■ TASK ITEM
Show all lines of the listing that contain the word "names".

■ DATA SECTION
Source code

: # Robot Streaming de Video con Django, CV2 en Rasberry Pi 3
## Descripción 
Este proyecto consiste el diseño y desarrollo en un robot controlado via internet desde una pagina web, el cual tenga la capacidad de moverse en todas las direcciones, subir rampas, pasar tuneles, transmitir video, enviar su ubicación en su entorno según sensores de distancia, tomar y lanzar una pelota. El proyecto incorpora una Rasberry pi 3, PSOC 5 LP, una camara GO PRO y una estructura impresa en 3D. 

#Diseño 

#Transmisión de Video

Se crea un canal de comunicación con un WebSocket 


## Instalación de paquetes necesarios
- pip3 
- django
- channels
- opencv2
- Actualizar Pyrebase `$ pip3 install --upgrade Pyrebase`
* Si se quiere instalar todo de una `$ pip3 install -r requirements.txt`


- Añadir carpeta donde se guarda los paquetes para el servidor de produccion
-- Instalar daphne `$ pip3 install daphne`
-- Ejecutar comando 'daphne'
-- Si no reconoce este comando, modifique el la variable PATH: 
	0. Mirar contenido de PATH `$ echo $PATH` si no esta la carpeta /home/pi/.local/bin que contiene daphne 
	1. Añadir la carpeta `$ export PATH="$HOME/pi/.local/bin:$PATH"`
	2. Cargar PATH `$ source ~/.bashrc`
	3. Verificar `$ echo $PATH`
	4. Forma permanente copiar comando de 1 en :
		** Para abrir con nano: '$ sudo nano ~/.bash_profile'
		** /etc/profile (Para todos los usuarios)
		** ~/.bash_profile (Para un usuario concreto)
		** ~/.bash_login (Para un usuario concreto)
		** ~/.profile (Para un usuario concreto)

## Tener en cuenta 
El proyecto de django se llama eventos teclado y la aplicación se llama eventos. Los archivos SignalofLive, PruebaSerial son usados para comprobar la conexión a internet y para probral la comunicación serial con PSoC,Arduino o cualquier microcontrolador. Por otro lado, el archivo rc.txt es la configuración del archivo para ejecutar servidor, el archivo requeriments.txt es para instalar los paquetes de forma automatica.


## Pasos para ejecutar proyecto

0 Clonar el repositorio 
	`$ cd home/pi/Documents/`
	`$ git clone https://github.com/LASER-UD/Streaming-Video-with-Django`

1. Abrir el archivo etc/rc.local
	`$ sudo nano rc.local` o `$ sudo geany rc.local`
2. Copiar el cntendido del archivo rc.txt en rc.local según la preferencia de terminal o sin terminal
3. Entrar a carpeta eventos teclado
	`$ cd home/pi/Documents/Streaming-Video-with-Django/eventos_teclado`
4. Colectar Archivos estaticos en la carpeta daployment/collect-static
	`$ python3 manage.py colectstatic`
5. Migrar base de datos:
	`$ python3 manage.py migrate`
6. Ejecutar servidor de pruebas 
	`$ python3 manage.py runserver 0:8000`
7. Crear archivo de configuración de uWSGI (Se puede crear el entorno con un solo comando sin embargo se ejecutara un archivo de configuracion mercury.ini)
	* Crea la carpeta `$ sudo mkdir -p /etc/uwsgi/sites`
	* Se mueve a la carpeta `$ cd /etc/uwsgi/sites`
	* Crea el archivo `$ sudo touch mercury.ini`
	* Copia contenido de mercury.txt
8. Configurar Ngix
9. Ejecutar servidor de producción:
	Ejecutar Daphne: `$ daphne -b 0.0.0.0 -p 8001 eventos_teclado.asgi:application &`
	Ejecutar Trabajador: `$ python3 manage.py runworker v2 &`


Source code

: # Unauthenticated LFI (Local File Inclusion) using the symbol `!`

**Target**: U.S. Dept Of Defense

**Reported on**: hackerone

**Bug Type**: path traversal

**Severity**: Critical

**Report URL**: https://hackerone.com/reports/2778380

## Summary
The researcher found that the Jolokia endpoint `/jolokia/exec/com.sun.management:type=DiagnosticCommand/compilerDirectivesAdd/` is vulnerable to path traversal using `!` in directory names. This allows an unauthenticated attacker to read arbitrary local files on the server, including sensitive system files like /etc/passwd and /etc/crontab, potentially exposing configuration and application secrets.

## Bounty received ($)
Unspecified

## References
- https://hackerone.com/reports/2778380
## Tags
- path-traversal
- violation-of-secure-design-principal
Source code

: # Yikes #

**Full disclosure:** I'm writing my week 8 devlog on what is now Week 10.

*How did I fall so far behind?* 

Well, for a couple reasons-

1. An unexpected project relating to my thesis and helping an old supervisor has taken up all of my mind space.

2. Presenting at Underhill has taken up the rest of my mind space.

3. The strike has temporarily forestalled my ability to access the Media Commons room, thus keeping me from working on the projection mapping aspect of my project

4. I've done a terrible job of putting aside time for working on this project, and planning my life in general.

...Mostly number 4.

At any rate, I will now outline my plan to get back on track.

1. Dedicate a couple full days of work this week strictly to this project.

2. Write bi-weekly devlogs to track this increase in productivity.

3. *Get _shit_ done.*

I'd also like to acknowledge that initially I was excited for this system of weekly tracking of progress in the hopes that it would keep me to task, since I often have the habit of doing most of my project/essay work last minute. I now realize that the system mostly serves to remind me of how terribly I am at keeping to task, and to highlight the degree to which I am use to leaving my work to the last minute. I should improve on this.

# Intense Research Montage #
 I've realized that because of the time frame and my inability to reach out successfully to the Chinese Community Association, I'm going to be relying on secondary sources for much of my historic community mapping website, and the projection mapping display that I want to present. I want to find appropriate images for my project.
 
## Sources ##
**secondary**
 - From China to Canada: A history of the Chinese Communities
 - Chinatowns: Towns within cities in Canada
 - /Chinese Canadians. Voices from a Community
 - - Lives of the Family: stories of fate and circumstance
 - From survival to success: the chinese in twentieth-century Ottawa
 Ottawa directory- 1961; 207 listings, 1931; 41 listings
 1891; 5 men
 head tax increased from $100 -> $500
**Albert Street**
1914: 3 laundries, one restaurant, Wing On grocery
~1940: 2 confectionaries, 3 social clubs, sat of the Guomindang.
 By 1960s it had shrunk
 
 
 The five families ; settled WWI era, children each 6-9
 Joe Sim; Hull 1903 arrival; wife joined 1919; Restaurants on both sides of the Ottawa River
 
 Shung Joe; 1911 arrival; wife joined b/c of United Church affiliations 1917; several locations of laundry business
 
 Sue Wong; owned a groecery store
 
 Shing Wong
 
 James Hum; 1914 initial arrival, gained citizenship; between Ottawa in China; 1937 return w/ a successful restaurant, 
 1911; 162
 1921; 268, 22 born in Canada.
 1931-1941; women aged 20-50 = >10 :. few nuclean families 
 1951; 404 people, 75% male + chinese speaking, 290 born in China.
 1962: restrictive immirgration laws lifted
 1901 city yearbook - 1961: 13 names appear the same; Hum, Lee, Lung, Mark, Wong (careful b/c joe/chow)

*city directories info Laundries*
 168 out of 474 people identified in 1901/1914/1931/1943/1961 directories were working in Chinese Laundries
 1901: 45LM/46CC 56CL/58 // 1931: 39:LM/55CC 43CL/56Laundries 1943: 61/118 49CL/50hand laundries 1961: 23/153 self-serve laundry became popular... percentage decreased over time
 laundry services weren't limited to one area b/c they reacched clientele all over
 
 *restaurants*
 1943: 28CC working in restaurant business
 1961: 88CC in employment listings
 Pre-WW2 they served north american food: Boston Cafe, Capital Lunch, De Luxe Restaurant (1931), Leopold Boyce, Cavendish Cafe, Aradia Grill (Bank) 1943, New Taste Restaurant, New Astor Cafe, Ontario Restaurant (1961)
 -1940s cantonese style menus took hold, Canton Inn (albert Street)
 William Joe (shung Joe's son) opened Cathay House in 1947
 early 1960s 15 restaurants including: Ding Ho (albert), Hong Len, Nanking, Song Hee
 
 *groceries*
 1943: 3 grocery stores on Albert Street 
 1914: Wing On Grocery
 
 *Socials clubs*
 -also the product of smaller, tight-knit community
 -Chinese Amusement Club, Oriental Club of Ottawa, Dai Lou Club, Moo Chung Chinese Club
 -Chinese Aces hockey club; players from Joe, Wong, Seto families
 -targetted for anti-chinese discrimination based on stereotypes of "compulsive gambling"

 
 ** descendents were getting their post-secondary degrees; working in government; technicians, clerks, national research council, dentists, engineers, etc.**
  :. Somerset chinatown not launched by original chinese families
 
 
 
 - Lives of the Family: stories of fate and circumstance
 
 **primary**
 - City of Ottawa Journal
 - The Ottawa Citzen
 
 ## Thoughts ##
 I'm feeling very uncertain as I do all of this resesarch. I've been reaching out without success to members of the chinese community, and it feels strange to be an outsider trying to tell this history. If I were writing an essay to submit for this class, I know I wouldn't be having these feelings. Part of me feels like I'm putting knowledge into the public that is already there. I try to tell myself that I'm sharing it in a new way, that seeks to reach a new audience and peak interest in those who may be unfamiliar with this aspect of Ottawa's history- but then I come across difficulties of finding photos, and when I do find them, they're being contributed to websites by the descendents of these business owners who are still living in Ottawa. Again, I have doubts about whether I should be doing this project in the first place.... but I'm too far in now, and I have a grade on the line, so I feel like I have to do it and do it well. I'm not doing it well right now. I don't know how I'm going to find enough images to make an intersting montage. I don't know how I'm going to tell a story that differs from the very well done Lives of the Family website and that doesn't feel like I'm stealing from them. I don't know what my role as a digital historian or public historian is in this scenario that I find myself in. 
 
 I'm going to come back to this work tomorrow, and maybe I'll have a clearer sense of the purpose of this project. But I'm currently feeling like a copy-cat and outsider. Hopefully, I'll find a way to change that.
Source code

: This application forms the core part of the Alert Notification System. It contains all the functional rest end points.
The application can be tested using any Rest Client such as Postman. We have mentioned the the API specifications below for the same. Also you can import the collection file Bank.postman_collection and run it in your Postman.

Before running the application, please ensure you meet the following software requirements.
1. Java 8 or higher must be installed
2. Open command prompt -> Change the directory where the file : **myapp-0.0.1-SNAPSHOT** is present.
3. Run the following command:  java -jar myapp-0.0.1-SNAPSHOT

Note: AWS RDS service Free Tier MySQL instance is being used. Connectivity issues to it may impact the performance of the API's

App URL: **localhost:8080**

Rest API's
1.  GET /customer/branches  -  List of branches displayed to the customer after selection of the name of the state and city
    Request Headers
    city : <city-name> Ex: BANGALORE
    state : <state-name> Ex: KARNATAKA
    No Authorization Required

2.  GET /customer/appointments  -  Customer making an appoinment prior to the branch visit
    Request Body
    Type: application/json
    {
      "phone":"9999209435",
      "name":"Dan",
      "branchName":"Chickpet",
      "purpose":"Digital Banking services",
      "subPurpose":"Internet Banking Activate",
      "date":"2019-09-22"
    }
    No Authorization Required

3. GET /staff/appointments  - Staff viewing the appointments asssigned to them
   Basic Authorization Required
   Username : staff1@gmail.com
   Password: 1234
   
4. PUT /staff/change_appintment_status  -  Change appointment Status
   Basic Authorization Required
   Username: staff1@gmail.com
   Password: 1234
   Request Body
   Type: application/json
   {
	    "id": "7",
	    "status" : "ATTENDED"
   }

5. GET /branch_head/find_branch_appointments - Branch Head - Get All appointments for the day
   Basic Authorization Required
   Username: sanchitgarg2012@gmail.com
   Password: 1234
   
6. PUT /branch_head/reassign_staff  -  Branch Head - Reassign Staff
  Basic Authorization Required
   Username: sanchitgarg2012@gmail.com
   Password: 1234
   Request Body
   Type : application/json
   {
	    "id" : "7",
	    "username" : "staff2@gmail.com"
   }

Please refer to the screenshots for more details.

■ OUTPUT FOR THIS EXERCISE
The researcher found that the Jolokia endpoint `/jolokia/exec/com.sun.management:type=DiagnosticCommand/compilerDirectivesAdd/` is vulnerable to path traversal using `!` in directory names. This allows an unauthenticated attacker to read arbitrary local files on the server, including sensitive system files like /etc/passwd and /etc/crontab, potentially exposing configuration and application secrets.
 1901 city yearbook - 1961: 13 names appear the same; Hum, Lee, Lung, Mark, Wong (careful b/c joe/chow)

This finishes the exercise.